The main N-S orientated North Falkland Basin graben system is about 50 km wide at its northern end, and about 30km wide near its southern margin, just 36 km or so north of the Islands; it is about 230 km long as presently mapped, but may extend further to the northeast.
The basin appears to be a structurally isolated feature set within a Devonian platform providing a potentially abundant provenance area for clean reservoir sandstones. Deposition appears to have been fluvio-lacustrine and lacustrine until late in the Cretaceous, when the southern Boreal Ocean appears to have inundated the area from the southeast.
The basin contains a late Jurassic to early Cretaceous lacustrine source rock of world-class quality. This source is mature in its lower parts, below about 2700m sub-sea, and has expelled over 60 billion barrels of oil.
At least one other older and deeper, gas-rich petroleum system has also been encountered in the basin; this mid Jurassic/early Cretaceous fluvio-lacustrine interval, beneath the pervasive lacustrine source rock, is possibly the source of the gas found in several wells in the basin.
Six wells were drilled in the basin during 1998, and a further 17, including 8 appraisal wells of the Sea Lion discovery, were drilled in the basin during the second drilling campaign between 2010 and 2012. The 2015 Eirik Raude Campaign is currently underway, with three wells drilled (one in EFB), one in progress and one anticipated. Discoveries made in the basin to date include:
- The Sea Lion oilfield on the eastern margin of the basin
- Casper (gas and oil), associated with Sea Lion as a satellite discovery
- Casper South (gas and oil), associated with Sea Lion as a satellite discovery
- Beverley (gas), associated with Sea Lion as a satellite discovery
- The Liz field (wet gas/condensate and dry gas at a deeper level) on the western flank of the basin.
- Zebedee, (oil and gas) to the south of the Sea Lion field
- Isobel Deep (oil) south of Sea Lion field but the well was suspended before reaching total target depth
Significant numbers of play concepts and different targets remain to be tested in the basin, which is at the most of which is still in the earliest stages of exploration.
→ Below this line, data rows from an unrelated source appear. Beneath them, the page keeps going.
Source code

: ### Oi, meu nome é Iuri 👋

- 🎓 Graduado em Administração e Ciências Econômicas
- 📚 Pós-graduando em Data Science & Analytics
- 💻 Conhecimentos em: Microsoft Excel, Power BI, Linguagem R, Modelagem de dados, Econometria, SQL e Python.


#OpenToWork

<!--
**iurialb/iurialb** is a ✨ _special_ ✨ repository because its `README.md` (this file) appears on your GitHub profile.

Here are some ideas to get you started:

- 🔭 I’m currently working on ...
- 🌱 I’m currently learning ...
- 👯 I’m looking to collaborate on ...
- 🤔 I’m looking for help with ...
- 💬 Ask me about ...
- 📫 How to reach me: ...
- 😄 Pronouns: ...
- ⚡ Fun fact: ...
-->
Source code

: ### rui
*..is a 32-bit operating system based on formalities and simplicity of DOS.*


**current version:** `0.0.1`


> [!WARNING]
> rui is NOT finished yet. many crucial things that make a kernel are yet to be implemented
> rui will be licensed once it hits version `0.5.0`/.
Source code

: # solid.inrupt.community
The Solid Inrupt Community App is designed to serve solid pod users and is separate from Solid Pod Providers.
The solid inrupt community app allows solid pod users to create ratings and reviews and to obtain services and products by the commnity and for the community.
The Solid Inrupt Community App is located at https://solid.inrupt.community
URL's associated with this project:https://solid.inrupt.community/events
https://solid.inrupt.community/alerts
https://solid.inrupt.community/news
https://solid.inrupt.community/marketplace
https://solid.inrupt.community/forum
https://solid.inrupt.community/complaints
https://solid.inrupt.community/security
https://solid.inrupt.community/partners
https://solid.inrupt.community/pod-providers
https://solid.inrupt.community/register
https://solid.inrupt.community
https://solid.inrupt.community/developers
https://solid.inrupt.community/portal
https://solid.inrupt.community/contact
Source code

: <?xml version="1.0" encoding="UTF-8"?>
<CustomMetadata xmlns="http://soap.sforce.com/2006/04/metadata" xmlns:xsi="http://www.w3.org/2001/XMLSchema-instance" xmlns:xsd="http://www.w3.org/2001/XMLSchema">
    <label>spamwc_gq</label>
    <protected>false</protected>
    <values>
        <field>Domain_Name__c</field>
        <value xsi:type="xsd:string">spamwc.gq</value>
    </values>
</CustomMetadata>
The Sea Lion field is currently undergoing consideration for Field Development, with Premier Oil aiming for project sanction in 2016.
The North Falkland Basin comprises two main structural elements: a N-S trending set of grabens, and a set of subsidiary basins to the west and south of the main grabens which are also controlled by N-S trending extensional faults but are constrained by NW-SE oriented reactivated Palaeozoic thrust sheets [Fig. 1].
The North Falkland Graben is subdivided, in its northern part, into western and eastern depocentres, separated by a pervasive, N-S trending intra-grabenal high (parochially termed the Orca Ridge by some companies).
The main extensional rifting phase was during the Jurassic to Valanginian, with rift sag occurring from the Valanginian through the remainder of the Cretaceous. There may have been local uplift in the early Cenozoic, related to indentation of the Scotia Plate to the south into the South American Plate.
Eight widely correlatable tectono-stratigraphic units [see Richards and Hillier (2000) link below] are recognised in the basin [see Fig. 2 for a correlation of these units in the wells drilled in 1998]. The eight tectono-stratigraphic units recognised are:
- a post-uplift sag unit - Palaeocene to Recent
- a late post-rift interval - Albian to early Paleaocene
- a middle post-rift interval - Aptian to Albian
- an early post-rift interval - Valanginian to Aptian - [which is more or less equivalent to Unit F on the Desire website]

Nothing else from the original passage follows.